- _AIM OF THE EXERCISE_: Count how many lines below include the word "tabeli". Answer with a number only.

- _SOURCE DATA_:
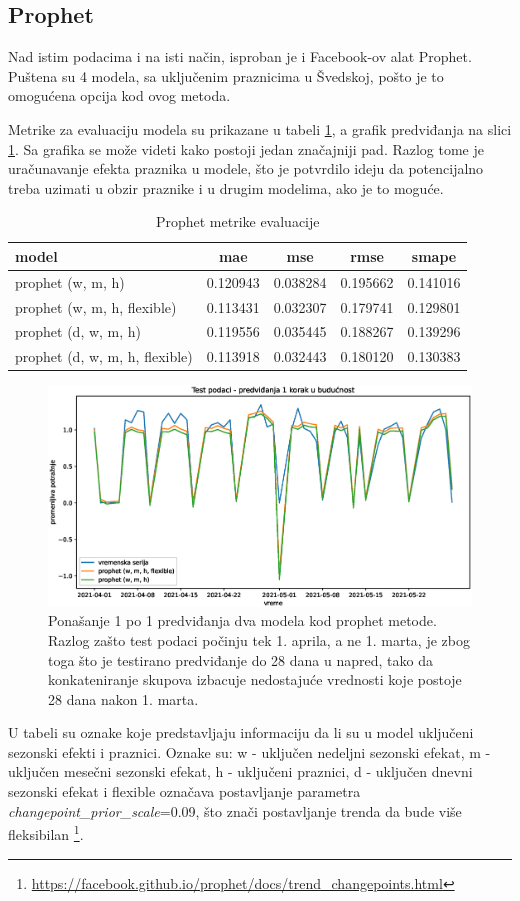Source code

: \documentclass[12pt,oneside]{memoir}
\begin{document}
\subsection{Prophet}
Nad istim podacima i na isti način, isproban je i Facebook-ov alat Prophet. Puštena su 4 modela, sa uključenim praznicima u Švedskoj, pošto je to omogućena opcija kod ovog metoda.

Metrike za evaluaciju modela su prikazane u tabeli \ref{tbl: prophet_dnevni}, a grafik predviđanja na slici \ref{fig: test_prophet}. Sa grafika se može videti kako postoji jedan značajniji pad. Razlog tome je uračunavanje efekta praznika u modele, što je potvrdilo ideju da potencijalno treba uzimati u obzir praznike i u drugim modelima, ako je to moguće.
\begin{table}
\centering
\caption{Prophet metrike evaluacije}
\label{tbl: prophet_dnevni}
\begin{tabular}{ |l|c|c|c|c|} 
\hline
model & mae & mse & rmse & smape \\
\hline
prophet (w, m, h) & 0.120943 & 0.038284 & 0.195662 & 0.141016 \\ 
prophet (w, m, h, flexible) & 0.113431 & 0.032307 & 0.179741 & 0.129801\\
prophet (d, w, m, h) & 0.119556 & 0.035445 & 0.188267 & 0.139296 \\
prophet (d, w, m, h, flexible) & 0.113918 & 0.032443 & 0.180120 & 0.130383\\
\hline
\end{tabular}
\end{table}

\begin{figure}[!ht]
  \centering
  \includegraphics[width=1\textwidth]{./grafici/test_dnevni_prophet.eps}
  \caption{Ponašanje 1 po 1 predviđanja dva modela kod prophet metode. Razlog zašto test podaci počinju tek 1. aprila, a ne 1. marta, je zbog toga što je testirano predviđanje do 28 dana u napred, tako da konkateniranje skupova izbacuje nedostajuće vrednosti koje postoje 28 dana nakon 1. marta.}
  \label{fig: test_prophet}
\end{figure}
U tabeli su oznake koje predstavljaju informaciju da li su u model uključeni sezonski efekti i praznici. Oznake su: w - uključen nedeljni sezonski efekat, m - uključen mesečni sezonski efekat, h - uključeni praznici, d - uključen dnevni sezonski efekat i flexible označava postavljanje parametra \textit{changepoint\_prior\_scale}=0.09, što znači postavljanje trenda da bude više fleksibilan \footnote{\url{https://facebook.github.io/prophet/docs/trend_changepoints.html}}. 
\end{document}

- _SOLUTION TO THE EXERCISE_: 2